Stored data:
◆ ◆ ◆ ◆
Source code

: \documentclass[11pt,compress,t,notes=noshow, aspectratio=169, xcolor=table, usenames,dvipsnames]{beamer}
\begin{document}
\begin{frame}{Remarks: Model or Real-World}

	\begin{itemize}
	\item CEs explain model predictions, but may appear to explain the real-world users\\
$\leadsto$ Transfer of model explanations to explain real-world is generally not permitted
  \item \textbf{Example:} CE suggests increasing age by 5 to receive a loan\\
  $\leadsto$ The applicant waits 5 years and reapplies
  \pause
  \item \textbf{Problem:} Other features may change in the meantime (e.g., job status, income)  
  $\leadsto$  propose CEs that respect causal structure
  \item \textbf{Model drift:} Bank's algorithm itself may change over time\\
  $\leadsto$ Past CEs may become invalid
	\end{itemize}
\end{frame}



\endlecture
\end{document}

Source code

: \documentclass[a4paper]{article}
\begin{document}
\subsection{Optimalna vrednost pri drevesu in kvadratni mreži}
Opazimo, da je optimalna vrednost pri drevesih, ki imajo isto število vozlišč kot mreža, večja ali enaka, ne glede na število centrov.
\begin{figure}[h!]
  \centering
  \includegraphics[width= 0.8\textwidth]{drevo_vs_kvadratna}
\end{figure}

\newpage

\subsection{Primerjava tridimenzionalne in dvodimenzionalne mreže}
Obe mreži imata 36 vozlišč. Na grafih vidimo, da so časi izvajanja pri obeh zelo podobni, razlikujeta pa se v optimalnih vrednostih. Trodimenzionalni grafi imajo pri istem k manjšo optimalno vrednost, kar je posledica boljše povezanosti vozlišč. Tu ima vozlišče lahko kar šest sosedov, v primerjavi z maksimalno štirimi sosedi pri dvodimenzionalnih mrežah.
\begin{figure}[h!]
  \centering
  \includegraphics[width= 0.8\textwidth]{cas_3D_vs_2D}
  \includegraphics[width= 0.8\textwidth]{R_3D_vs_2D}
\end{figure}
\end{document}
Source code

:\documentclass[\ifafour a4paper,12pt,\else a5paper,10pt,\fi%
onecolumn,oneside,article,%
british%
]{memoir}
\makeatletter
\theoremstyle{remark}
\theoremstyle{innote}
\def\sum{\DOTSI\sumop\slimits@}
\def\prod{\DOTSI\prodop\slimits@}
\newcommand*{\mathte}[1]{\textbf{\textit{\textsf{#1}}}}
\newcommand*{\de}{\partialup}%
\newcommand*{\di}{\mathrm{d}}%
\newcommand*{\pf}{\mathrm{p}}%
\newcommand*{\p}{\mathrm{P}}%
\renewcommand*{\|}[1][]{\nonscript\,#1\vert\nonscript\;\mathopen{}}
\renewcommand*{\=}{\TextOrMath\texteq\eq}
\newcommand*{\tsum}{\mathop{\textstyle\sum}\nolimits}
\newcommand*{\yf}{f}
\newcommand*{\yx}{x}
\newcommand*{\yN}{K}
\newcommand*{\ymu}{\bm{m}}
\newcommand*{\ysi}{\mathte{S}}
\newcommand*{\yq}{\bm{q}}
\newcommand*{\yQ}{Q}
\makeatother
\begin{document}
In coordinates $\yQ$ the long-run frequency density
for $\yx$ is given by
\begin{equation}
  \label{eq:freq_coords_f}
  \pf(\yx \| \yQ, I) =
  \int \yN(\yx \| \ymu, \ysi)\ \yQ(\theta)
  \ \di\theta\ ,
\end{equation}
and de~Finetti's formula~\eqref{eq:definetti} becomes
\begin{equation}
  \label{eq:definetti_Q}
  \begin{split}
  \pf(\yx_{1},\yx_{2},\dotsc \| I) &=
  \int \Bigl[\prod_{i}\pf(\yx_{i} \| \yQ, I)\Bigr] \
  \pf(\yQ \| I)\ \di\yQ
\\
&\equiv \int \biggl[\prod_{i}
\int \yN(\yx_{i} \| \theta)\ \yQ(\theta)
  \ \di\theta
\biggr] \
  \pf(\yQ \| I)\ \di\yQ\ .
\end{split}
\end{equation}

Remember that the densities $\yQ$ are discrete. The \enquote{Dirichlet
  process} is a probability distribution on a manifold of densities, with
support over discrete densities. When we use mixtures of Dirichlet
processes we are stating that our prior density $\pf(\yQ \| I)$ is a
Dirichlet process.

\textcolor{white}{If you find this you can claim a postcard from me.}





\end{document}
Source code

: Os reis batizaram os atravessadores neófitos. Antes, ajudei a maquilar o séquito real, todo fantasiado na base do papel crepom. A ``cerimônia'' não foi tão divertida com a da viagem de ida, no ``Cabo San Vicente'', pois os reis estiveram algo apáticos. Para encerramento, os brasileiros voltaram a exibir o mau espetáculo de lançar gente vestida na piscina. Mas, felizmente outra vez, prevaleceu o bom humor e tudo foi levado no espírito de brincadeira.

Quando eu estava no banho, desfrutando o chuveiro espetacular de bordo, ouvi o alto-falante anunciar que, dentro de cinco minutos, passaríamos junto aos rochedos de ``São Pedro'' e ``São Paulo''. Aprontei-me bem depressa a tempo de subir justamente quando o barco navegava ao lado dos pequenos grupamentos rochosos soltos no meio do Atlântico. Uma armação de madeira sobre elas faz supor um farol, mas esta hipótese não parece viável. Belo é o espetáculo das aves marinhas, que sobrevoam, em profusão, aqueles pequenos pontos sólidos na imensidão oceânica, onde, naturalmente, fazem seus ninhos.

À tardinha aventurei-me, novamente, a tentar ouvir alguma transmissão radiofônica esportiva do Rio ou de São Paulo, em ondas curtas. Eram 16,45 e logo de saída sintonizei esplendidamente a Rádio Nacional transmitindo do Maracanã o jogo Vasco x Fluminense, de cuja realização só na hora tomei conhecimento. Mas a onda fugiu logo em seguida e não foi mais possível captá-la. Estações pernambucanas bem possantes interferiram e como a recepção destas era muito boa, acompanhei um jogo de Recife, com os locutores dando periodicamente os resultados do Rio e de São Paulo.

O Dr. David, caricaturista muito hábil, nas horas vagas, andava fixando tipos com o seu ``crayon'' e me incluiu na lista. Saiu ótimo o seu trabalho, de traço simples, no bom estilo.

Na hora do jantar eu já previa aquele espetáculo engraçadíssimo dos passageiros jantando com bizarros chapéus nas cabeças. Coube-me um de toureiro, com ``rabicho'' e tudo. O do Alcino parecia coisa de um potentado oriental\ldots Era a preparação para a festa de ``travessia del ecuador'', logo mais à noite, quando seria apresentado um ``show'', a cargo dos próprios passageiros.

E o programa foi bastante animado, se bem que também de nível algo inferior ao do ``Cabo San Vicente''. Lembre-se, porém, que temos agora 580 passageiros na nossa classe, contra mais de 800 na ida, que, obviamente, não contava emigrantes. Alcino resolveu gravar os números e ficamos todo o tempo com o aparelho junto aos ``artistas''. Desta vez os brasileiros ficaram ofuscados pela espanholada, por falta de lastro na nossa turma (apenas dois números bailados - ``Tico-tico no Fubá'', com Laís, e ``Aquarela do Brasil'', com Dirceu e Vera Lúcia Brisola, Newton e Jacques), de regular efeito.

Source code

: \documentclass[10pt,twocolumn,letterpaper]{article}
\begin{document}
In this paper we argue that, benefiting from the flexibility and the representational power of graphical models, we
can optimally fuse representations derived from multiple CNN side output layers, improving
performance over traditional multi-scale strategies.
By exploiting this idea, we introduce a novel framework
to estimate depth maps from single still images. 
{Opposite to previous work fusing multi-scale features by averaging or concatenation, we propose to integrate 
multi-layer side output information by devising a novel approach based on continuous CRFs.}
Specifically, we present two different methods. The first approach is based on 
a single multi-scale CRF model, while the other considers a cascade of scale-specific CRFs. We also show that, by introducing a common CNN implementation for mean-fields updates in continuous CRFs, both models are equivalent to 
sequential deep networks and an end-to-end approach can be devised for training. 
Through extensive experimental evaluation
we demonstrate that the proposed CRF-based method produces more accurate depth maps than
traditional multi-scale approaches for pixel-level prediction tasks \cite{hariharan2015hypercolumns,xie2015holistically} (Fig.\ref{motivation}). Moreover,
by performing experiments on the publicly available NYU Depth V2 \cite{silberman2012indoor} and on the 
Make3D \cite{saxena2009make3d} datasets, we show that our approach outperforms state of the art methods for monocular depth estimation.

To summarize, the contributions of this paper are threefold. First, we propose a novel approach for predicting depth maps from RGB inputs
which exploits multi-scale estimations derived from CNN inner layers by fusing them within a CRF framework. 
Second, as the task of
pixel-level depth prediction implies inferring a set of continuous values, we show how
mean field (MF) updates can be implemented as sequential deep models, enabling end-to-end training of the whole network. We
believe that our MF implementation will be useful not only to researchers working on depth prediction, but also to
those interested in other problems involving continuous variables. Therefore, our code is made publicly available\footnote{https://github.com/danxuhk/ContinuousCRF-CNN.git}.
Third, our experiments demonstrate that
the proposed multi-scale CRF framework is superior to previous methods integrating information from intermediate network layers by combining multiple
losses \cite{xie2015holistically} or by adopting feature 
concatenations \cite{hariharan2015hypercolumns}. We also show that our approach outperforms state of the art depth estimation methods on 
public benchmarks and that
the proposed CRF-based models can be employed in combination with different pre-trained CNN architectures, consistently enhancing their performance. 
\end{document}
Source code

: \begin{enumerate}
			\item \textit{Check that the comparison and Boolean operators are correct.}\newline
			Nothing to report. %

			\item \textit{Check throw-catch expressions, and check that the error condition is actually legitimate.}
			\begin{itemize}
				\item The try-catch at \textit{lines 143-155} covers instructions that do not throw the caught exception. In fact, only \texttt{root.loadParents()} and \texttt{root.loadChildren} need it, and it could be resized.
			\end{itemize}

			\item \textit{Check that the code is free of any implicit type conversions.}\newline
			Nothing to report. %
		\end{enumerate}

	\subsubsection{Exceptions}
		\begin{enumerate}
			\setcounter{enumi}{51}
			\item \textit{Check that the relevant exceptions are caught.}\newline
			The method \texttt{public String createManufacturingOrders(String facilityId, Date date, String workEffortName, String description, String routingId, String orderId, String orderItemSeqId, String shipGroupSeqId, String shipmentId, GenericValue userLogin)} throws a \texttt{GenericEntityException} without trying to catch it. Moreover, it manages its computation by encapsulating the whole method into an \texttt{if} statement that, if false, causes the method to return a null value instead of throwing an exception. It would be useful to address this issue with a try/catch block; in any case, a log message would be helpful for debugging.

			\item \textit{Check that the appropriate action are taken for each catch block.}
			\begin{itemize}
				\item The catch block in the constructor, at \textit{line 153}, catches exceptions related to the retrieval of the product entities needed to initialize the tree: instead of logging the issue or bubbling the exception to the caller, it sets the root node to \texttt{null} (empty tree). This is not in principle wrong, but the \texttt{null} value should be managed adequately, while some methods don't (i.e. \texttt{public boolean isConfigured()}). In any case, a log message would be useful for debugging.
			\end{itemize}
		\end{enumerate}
◆ ◆ ◆ ◆
** PROBLEM STATEMENT **
When you reach the line containing "you find this" in the data above, start copying exactly, and stop after the line containing "Na hora do jantar".

** RESPONSE TO THIS EXERCISE **
\textcolor{white}{If you find this you can claim a postcard from me.}





\end{document}
Source code

: Os reis batizaram os atravessadores neófitos. Antes, ajudei a maquilar o séquito real, todo fantasiado na base do papel crepom. A ``cerimônia'' não foi tão divertida com a da viagem de ida, no ``Cabo San Vicente'', pois os reis estiveram algo apáticos. Para encerramento, os brasileiros voltaram a exibir o mau espetáculo de lançar gente vestida na piscina. Mas, felizmente outra vez, prevaleceu o bom humor e tudo foi levado no espírito de brincadeira.

Quando eu estava no banho, desfrutando o chuveiro espetacular de bordo, ouvi o alto-falante anunciar que, dentro de cinco minutos, passaríamos junto aos rochedos de ``São Pedro'' e ``São Paulo''. Aprontei-me bem depressa a tempo de subir justamente quando o barco navegava ao lado dos pequenos grupamentos rochosos soltos no meio do Atlântico. Uma armação de madeira sobre elas faz supor um farol, mas esta hipótese não parece viável. Belo é o espetáculo das aves marinhas, que sobrevoam, em profusão, aqueles pequenos pontos sólidos na imensidão oceânica, onde, naturalmente, fazem seus ninhos.

À tardinha aventurei-me, novamente, a tentar ouvir alguma transmissão radiofônica esportiva do Rio ou de São Paulo, em ondas curtas. Eram 16,45 e logo de saída sintonizei esplendidamente a Rádio Nacional transmitindo do Maracanã o jogo Vasco x Fluminense, de cuja realização só na hora tomei conhecimento. Mas a onda fugiu logo em seguida e não foi mais possível captá-la. Estações pernambucanas bem possantes interferiram e como a recepção destas era muito boa, acompanhei um jogo de Recife, com os locutores dando periodicamente os resultados do Rio e de São Paulo.

O Dr. David, caricaturista muito hábil, nas horas vagas, andava fixando tipos com o seu ``crayon'' e me incluiu na lista. Saiu ótimo o seu trabalho, de traço simples, no bom estilo.

Na hora do jantar eu já previa aquele espetáculo engraçadíssimo dos passageiros jantando com bizarros chapéus nas cabeças. Coube-me um de toureiro, com ``rabicho'' e tudo. O do Alcino parecia coisa de um potentado oriental\ldots Era a preparação para a festa de ``travessia del ecuador'', logo mais à noite, quando seria apresentado um ``show'', a cargo dos próprios passageiros.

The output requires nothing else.